Catch Up Premium
During the academic year 2016/2017, we received £8000 in additional funding as part of the Catch- up Premium scheme. Due to the way in students are assessed at Key Stage2, the payment was frozen by the government to what it was in the academic year 2015/2016.
This funding allows schools to provide additional intervention and support to students, who on leaving primary school, did not meet the expected standard. This funding is in place to ensure that we ‘close the gap’ between identified children and their peers.
During the transition period from Key Stage 2 to Key Stage 3, sixteen students were identified as being eligible for Catch-up Premium; these students were offered additional support to help improve their literacy skills.
During the academic year 2016/2017 these 16 children were part of our Humanities nurture group; this allowed the students, who had not met the expected standard for English, to experience a differentiated curriculum within a nurture group environment. The students studied the History and Geography curriculum with an additional focus on literacy including writing and spelling. Of the16 students, all students made progress in their spelling, with 9 students making over a year’s progress and 2 students making over 2 years’ progress. In their reading 15 students made progress, with 7 students making over a year’s progress and 4 students making over 2 years’ progress. One student stayed the same.
Students who did not make the expected level in Maths were assessed by an external specialist; once assessed children were taught a bespoke numeracy programme, delivered in small groups or one to one. Ten students were identified as requiring catch- up Maths; of these students 7 made progress and 5 have now achieved standardised scores within the average range.

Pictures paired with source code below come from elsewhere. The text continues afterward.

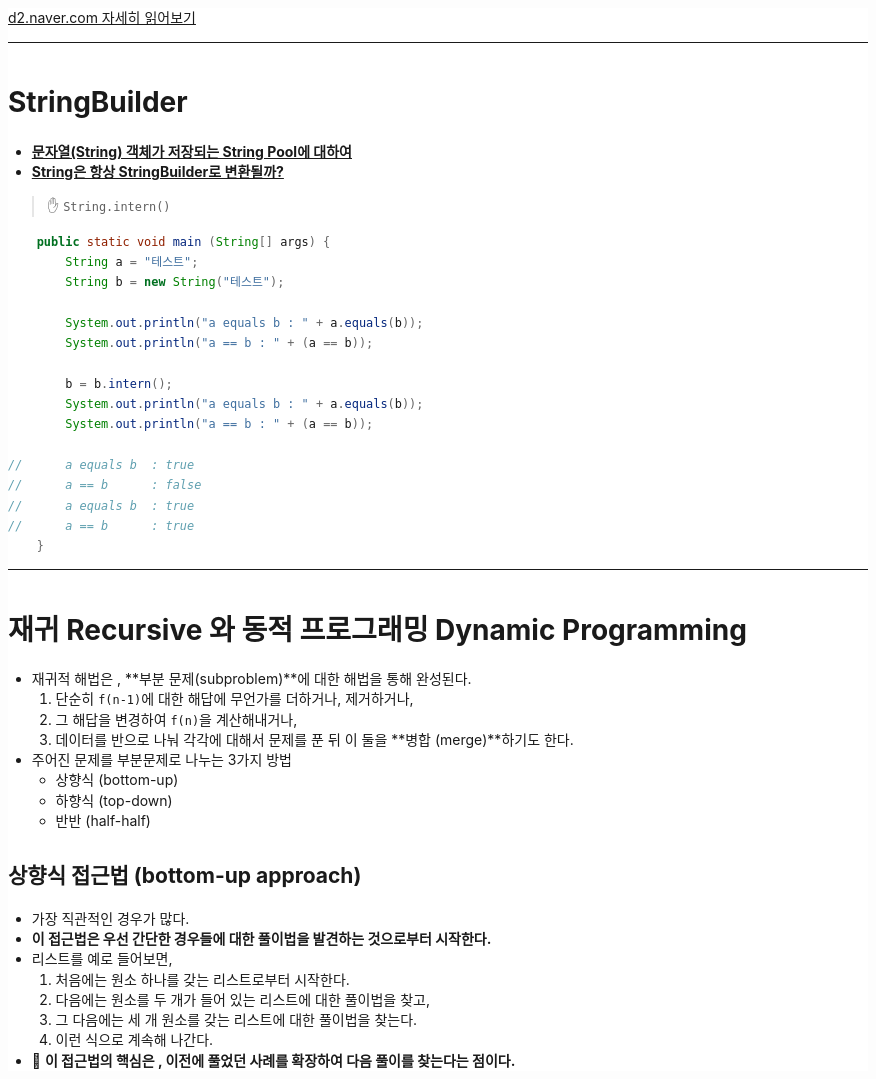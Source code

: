 
[d2.naver.com 자세히 읽어보기](https://d2.naver.com/helloworld/831311)

***

# **StringBuilder**

- **[문자열(String) 객체가 저장되는 String Pool에 대하여](https://dololak.tistory.com/718)**
- **[String은 항상 StringBuilder로 변환될까?](https://siyoon210.tistory.com/160)**

> ✋ `String.intern()`

```java
    public static void main (String[] args) {
    	String a = "테스트";
    	String b = new String("테스트");
    	
    	System.out.println("a equals b : " + a.equals(b));
    	System.out.println("a == b : " + (a == b));

    	b = b.intern();
    	System.out.println("a equals b : " + a.equals(b));
    	System.out.println("a == b : " + (a == b));
    	
//    	a equals b 	: true
//    	a == b 		: false
//    	a equals b 	: true
//    	a == b 		: true    	
    }
```

***

# **재귀 Recursive 와 동적 프로그래밍 Dynamic Programming**
- 재귀적 해법은 , **부분 문제(subproblem)**에 대한 해법을 통해 완성된다.
  1. 단순히 `f(n-1)`에 대한 해답에 무언가를 더하거나, 제거하거나,
  2. 그 해답을 변경하여 `f(n)`을 계산해내거나,
  3. 데이터를 반으로 나눠 각각에 대해서 문제를 푼 뒤 이 둘을 **병합 (merge)**하기도 한다.
- 주어진 문제를 부분문제로 나누는 3가지 방법
  - 상향식 (bottom-up)
  - 하향식 (top-down)
  - 반반 (half-half)

## **상향식 접근법 (bottom-up approach)**
- 가장 직관적인 경우가 많다.
- **이 접근법은 우선 간단한 경우들에 대한 풀이법을 발견하는 것으로부터 시작한다.**
- 리스트를 예로 들어보면,
  1. 처음에는 원소 하나를 갖는 리스트로부터 시작한다.
  2. 다음에는 원소를 두 개가 들어 있는 리스트에 대한 풀이법을 찾고,
  3. 그 다음에는 세 개 원소를 갖는 리스트에 대한 풀이법을 찾는다.
  4. 이런 식으로 계속해 나간다.
- 📌 **이 접근법의 핵심은 , 이전에 풀었던 사례를 확장하여 다음 풀이를 찾는다는 점이다.**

The 3 students who did not make progress are receiving additional support.
Catch-up Premium 2017/2018
During the academic year 2017/2018, we will receive £8000 in additional funding as part of the Catch- up Premium scheme.
During this academic year identified students who did not meet the expected standard for English and are delivering our Humanities curriculum through a small group, as well as offering a bespoke programme of Maths tutoring to ensure that these children are given the opportunity to ‘close the gap’.